## Task:
When you return the data, keep every word exact and include none of the images.

[[ Listed records, beginning ]]

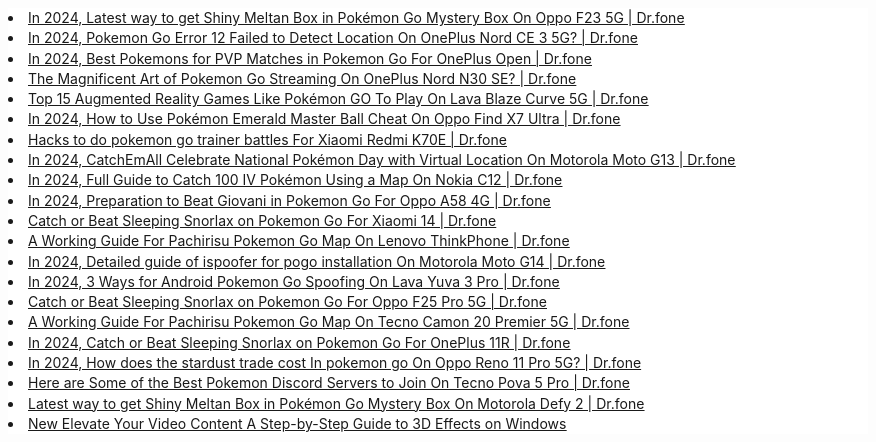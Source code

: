 <li><a href="https://android-pokemon-go.techidaily.com/in-2024-latest-way-to-get-shiny-meltan-box-in-pokemon-go-mystery-box-on-oppo-f23-5g-drfone-by-drfone-virtual-android/"><u>In 2024, Latest way to get Shiny Meltan Box in Pokémon Go Mystery Box On Oppo F23 5G | Dr.fone</u></a></li>
<li><a href="https://android-pokemon-go.techidaily.com/in-2024-pokemon-go-error-12-failed-to-detect-location-on-oneplus-nord-ce-3-5g-drfone-by-drfone-virtual-android/"><u>In 2024, Pokemon Go Error 12 Failed to Detect Location On OnePlus Nord CE 3 5G? | Dr.fone</u></a></li>
<li><a href="https://android-pokemon-go.techidaily.com/in-2024-best-pokemons-for-pvp-matches-in-pokemon-go-for-oneplus-open-drfone-by-drfone-virtual-android/"><u>In 2024, Best Pokemons for PVP Matches in Pokemon Go For OnePlus Open | Dr.fone</u></a></li>
<li><a href="https://android-pokemon-go.techidaily.com/the-magnificent-art-of-pokemon-go-streaming-on-oneplus-nord-n30-se-drfone-by-drfone-virtual-android/"><u>The Magnificent Art of Pokemon Go Streaming On OnePlus Nord N30 SE? | Dr.fone</u></a></li>
<li><a href="https://android-pokemon-go.techidaily.com/top-15-augmented-reality-games-like-pokemon-go-to-play-on-lava-blaze-curve-5g-drfone-by-drfone-virtual-android/"><u>Top 15 Augmented Reality Games Like Pokémon GO To Play On Lava Blaze Curve 5G | Dr.fone</u></a></li>
<li><a href="https://android-pokemon-go.techidaily.com/in-2024-how-to-use-pokemon-emerald-master-ball-cheat-on-oppo-find-x7-ultra-drfone-by-drfone-virtual-android/"><u>In 2024, How to Use Pokémon Emerald Master Ball Cheat On Oppo Find X7 Ultra | Dr.fone</u></a></li>
<li><a href="https://android-pokemon-go.techidaily.com/hacks-to-do-pokemon-go-trainer-battles-for-xiaomi-redmi-k70e-drfone-by-drfone-virtual-android/"><u>Hacks to do pokemon go trainer battles For Xiaomi Redmi K70E | Dr.fone</u></a></li>
<li><a href="https://android-pokemon-go.techidaily.com/in-2024-catchemall-celebrate-national-pokemon-day-with-virtual-location-on-motorola-moto-g13-drfone-by-drfone-virtual-android/"><u>In 2024, CatchEmAll Celebrate National Pokémon Day with Virtual Location On Motorola Moto G13 | Dr.fone</u></a></li>
<li><a href="https://android-pokemon-go.techidaily.com/in-2024-full-guide-to-catch-100-iv-pokemon-using-a-map-on-nokia-c12-drfone-by-drfone-virtual-android/"><u>In 2024, Full Guide to Catch 100 IV Pokémon Using a Map On Nokia C12 | Dr.fone</u></a></li>
<li><a href="https://android-pokemon-go.techidaily.com/in-2024-preparation-to-beat-giovani-in-pokemon-go-for-oppo-a58-4g-drfone-by-drfone-virtual-android/"><u>In 2024, Preparation to Beat Giovani in Pokemon Go For Oppo A58 4G | Dr.fone</u></a></li>
<li><a href="https://android-pokemon-go.techidaily.com/catch-or-beat-sleeping-snorlax-on-pokemon-go-for-xiaomi-14-drfone-by-drfone-virtual-android/"><u>Catch or Beat Sleeping Snorlax on Pokemon Go For Xiaomi 14 | Dr.fone</u></a></li>
<li><a href="https://android-pokemon-go.techidaily.com/a-working-guide-for-pachirisu-pokemon-go-map-on-lenovo-thinkphone-drfone-by-drfone-virtual-android/"><u>A Working Guide For Pachirisu Pokemon Go Map On Lenovo ThinkPhone | Dr.fone</u></a></li>
<li><a href="https://android-pokemon-go.techidaily.com/in-2024-detailed-guide-of-ispoofer-for-pogo-installation-on-motorola-moto-g14-drfone-by-drfone-virtual-android/"><u>In 2024, Detailed guide of ispoofer for pogo installation On Motorola Moto G14 | Dr.fone</u></a></li>
<li><a href="https://android-pokemon-go.techidaily.com/in-2024-3-ways-for-android-pokemon-go-spoofing-on-lava-yuva-3-pro-drfone-by-drfone-virtual-android/"><u>In 2024, 3 Ways for Android Pokemon Go Spoofing On Lava Yuva 3 Pro | Dr.fone</u></a></li>
<li><a href="https://android-pokemon-go.techidaily.com/catch-or-beat-sleeping-snorlax-on-pokemon-go-for-oppo-f25-pro-5g-drfone-by-drfone-virtual-android/"><u>Catch or Beat Sleeping Snorlax on Pokemon Go For Oppo F25 Pro 5G | Dr.fone</u></a></li>
<li><a href="https://android-pokemon-go.techidaily.com/a-working-guide-for-pachirisu-pokemon-go-map-on-tecno-camon-20-premier-5g-drfone-by-drfone-virtual-android/"><u>A Working Guide For Pachirisu Pokemon Go Map On Tecno Camon 20 Premier 5G | Dr.fone</u></a></li>
<li><a href="https://android-pokemon-go.techidaily.com/in-2024-catch-or-beat-sleeping-snorlax-on-pokemon-go-for-oneplus-11r-drfone-by-drfone-virtual-android/"><u>In 2024, Catch or Beat Sleeping Snorlax on Pokemon Go For OnePlus 11R | Dr.fone</u></a></li>
<li><a href="https://android-pokemon-go.techidaily.com/in-2024-how-does-the-stardust-trade-cost-in-pokemon-go-on-oppo-reno-11-pro-5g-drfone-by-drfone-virtual-android/"><u>In 2024, How does the stardust trade cost In pokemon go On Oppo Reno 11 Pro 5G? | Dr.fone</u></a></li>
<li><a href="https://android-pokemon-go.techidaily.com/here-are-some-of-the-best-pokemon-discord-servers-to-join-on-tecno-pova-5-pro-drfone-by-drfone-virtual-android/"><u>Here are Some of the Best Pokemon Discord Servers to Join On Tecno Pova 5 Pro | Dr.fone</u></a></li>
<li><a href="https://android-pokemon-go.techidaily.com/latest-way-to-get-shiny-meltan-box-in-pokemon-go-mystery-box-on-motorola-defy-2-drfone-by-drfone-virtual-android/"><u>Latest way to get Shiny Meltan Box in Pokémon Go Mystery Box On Motorola Defy 2 | Dr.fone</u></a></li>
<li><a href="https://ai-vdieo-software.techidaily.com/new-elevate-your-video-content-a-step-by-step-guide-to-3d-effects-on-windows/"><u>New Elevate Your Video Content A Step-by-Step Guide to 3D Effects on Windows</u></a></li>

[[ Listed records, end ]]

## Finished exercise:
Source code

: <li><a href="https://android-pokemon-go.techidaily.com/in-2024-latest-way-to-get-shiny-meltan-box-in-pokemon-go-mystery-box-on-oppo-f23-5g-drfone-by-drfone-virtual-android/"><u>In 2024, Latest way to get Shiny Meltan Box in Pokémon Go Mystery Box On Oppo F23 5G | Dr.fone</u></a></li>
<li><a href="https://android-pokemon-go.techidaily.com/in-2024-pokemon-go-error-12-failed-to-detect-location-on-oneplus-nord-ce-3-5g-drfone-by-drfone-virtual-android/"><u>In 2024, Pokemon Go Error 12 Failed to Detect Location On OnePlus Nord CE 3 5G? | Dr.fone</u></a></li>
<li><a href="https://android-pokemon-go.techidaily.com/in-2024-best-pokemons-for-pvp-matches-in-pokemon-go-for-oneplus-open-drfone-by-drfone-virtual-android/"><u>In 2024, Best Pokemons for PVP Matches in Pokemon Go For OnePlus Open | Dr.fone</u></a></li>
<li><a href="https://android-pokemon-go.techidaily.com/the-magnificent-art-of-pokemon-go-streaming-on-oneplus-nord-n30-se-drfone-by-drfone-virtual-android/"><u>The Magnificent Art of Pokemon Go Streaming On OnePlus Nord N30 SE? | Dr.fone</u></a></li>
<li><a href="https://android-pokemon-go.techidaily.com/top-15-augmented-reality-games-like-pokemon-go-to-play-on-lava-blaze-curve-5g-drfone-by-drfone-virtual-android/"><u>Top 15 Augmented Reality Games Like Pokémon GO To Play On Lava Blaze Curve 5G | Dr.fone</u></a></li>
<li><a href="https://android-pokemon-go.techidaily.com/in-2024-how-to-use-pokemon-emerald-master-ball-cheat-on-oppo-find-x7-ultra-drfone-by-drfone-virtual-android/"><u>In 2024, How to Use Pokémon Emerald Master Ball Cheat On Oppo Find X7 Ultra | Dr.fone</u></a></li>
<li><a href="https://android-pokemon-go.techidaily.com/hacks-to-do-pokemon-go-trainer-battles-for-xiaomi-redmi-k70e-drfone-by-drfone-virtual-android/"><u>Hacks to do pokemon go trainer battles For Xiaomi Redmi K70E | Dr.fone</u></a></li>
<li><a href="https://android-pokemon-go.techidaily.com/in-2024-catchemall-celebrate-national-pokemon-day-with-virtual-location-on-motorola-moto-g13-drfone-by-drfone-virtual-android/"><u>In 2024, CatchEmAll Celebrate National Pokémon Day with Virtual Location On Motorola Moto G13 | Dr.fone</u></a></li>
<li><a href="https://android-pokemon-go.techidaily.com/in-2024-full-guide-to-catch-100-iv-pokemon-using-a-map-on-nokia-c12-drfone-by-drfone-virtual-android/"><u>In 2024, Full Guide to Catch 100 IV Pokémon Using a Map On Nokia C12 | Dr.fone</u></a></li>
<li><a href="https://android-pokemon-go.techidaily.com/in-2024-preparation-to-beat-giovani-in-pokemon-go-for-oppo-a58-4g-drfone-by-drfone-virtual-android/"><u>In 2024, Preparation to Beat Giovani in Pokemon Go For Oppo A58 4G | Dr.fone</u></a></li>
<li><a href="https://android-pokemon-go.techidaily.com/catch-or-beat-sleeping-snorlax-on-pokemon-go-for-xiaomi-14-drfone-by-drfone-virtual-android/"><u>Catch or Beat Sleeping Snorlax on Pokemon Go For Xiaomi 14 | Dr.fone</u></a></li>
<li><a href="https://android-pokemon-go.techidaily.com/a-working-guide-for-pachirisu-pokemon-go-map-on-lenovo-thinkphone-drfone-by-drfone-virtual-android/"><u>A Working Guide For Pachirisu Pokemon Go Map On Lenovo ThinkPhone | Dr.fone</u></a></li>
<li><a href="https://android-pokemon-go.techidaily.com/in-2024-detailed-guide-of-ispoofer-for-pogo-installation-on-motorola-moto-g14-drfone-by-drfone-virtual-android/"><u>In 2024, Detailed guide of ispoofer for pogo installation On Motorola Moto G14 | Dr.fone</u></a></li>
<li><a href="https://android-pokemon-go.techidaily.com/in-2024-3-ways-for-android-pokemon-go-spoofing-on-lava-yuva-3-pro-drfone-by-drfone-virtual-android/"><u>In 2024, 3 Ways for Android Pokemon Go Spoofing On Lava Yuva 3 Pro | Dr.fone</u></a></li>
<li><a href="https://android-pokemon-go.techidaily.com/catch-or-beat-sleeping-snorlax-on-pokemon-go-for-oppo-f25-pro-5g-drfone-by-drfone-virtual-android/"><u>Catch or Beat Sleeping Snorlax on Pokemon Go For Oppo F25 Pro 5G | Dr.fone</u></a></li>
<li><a href="https://android-pokemon-go.techidaily.com/a-working-guide-for-pachirisu-pokemon-go-map-on-tecno-camon-20-premier-5g-drfone-by-drfone-virtual-android/"><u>A Working Guide For Pachirisu Pokemon Go Map On Tecno Camon 20 Premier 5G | Dr.fone</u></a></li>
<li><a href="https://android-pokemon-go.techidaily.com/in-2024-catch-or-beat-sleeping-snorlax-on-pokemon-go-for-oneplus-11r-drfone-by-drfone-virtual-android/"><u>In 2024, Catch or Beat Sleeping Snorlax on Pokemon Go For OnePlus 11R | Dr.fone</u></a></li>
<li><a href="https://android-pokemon-go.techidaily.com/in-2024-how-does-the-stardust-trade-cost-in-pokemon-go-on-oppo-reno-11-pro-5g-drfone-by-drfone-virtual-android/"><u>In 2024, How does the stardust trade cost In pokemon go On Oppo Reno 11 Pro 5G? | Dr.fone</u></a></li>
<li><a href="https://android-pokemon-go.techidaily.com/here-are-some-of-the-best-pokemon-discord-servers-to-join-on-tecno-pova-5-pro-drfone-by-drfone-virtual-android/"><u>Here are Some of the Best Pokemon Discord Servers to Join On Tecno Pova 5 Pro | Dr.fone</u></a></li>
<li><a href="https://android-pokemon-go.techidaily.com/latest-way-to-get-shiny-meltan-box-in-pokemon-go-mystery-box-on-motorola-defy-2-drfone-by-drfone-virtual-android/"><u>Latest way to get Shiny Meltan Box in Pokémon Go Mystery Box On Motorola Defy 2 | Dr.fone</u></a></li>
<li><a href="https://ai-vdieo-software.techidaily.com/new-elevate-your-video-content-a-step-by-step-guide-to-3d-effects-on-windows/"><u>New Elevate Your Video Content A Step-by-Step Guide to 3D Effects on Windows</u></a></li>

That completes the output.